Pregare nel momento della prova vuol dire lasciar emergere l'angoscia, la paura, il timore di ciò che ci sta di fronte e che è opposto al desiderio che abbiamo di essere disponibili, di deciderci, di affrontare la realtà. Nella preghiera, questa divisione che è in noi si unifica, disponendoci alla lotta e alla decisione coraggiosa. Ciò che in noi è tumultuosamente conflittuale e perciò ci impedisce di agire, di muoverci, ci paralizza nella paura, ci porta a dilazionare nel tempo le decisioni, ad accampare scuse senza limiti; tutto questo conflitto interiore, se messo a fuoco nella preghiera, ci unifica e ci permette di riprendere in mano la nostra capacità di deciderci e di dire: «sia fatta la tua volontà», «si compia in me ciò a cui sono chiamato».

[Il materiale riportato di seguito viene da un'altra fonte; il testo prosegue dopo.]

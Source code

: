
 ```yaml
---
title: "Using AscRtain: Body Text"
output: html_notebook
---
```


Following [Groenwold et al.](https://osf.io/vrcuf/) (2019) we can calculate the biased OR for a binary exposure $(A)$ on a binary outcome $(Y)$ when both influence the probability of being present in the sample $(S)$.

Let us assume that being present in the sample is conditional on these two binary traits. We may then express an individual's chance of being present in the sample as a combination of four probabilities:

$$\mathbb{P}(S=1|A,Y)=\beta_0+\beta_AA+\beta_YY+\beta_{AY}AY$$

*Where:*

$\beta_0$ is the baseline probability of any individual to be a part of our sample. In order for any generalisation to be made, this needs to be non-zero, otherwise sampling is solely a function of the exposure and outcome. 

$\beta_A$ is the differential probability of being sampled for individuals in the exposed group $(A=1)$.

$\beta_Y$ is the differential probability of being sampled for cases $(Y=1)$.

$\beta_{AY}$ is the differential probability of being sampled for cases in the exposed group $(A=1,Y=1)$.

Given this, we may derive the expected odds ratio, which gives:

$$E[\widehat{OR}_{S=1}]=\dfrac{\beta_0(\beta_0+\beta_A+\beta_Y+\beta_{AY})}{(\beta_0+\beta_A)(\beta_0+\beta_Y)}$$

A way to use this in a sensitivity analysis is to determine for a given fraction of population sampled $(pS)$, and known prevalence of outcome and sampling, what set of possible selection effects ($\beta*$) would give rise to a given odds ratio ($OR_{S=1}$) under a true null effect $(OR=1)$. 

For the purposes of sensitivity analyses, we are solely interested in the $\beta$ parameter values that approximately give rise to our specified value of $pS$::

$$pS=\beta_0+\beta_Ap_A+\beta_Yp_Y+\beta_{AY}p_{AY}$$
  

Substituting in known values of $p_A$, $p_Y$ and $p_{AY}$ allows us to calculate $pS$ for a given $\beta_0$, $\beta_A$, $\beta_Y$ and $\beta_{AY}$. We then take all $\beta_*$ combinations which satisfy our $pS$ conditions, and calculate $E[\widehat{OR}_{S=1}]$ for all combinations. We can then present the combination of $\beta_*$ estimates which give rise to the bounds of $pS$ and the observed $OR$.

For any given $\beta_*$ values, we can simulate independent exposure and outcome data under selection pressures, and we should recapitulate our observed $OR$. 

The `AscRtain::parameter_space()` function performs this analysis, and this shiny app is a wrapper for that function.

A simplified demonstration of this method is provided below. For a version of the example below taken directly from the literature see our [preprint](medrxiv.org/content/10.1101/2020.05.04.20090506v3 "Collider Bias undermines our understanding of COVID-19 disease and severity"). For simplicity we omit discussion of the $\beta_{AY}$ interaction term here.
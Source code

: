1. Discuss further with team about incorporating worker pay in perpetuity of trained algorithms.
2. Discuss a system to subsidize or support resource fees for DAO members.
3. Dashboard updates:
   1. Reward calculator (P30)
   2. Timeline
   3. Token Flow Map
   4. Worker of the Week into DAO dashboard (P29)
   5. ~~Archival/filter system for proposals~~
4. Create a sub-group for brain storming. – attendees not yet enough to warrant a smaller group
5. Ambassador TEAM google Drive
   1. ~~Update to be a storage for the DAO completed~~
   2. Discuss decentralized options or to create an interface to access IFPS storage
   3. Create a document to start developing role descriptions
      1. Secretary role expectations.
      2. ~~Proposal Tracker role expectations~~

Il testo ci dice inoltre che la preghiera di abbandono e di unificazione di Gesù è espressa in uno stato di angoscia e di agonia. Viene alla mente la parola di Pascal: «Gesù è in agonia fino alla fine del mondo, nella sua Chiesa, negli uomini». Possiamo quindi unirci all'agonia, all'angoscia e allo sconforto di tutti gli uomini che nel mondo, vicino o lontano da noi, soffrono e sono sottoposti alla prova. Gesù nella sua prova vince la prova per noi fino alla fine del mondo; nella sua angoscia è vinta la nostra. La paura di deciderci, di buttarci, di perdere la vita per i fratelli, è vinta dalla sua preghiera nell'agonia. Gesù ha voluto manifestare la sua angoscia per esserci vicino fino in fondo. Non ha temuto che apparissero la sua debolezza e la sua fragilità per insegnarci a non avere paura della nostra; a non avere paura neanche che essa si manifesti e sia conosciuta, perché in questa nostra fragilità opera la potenza di Dio.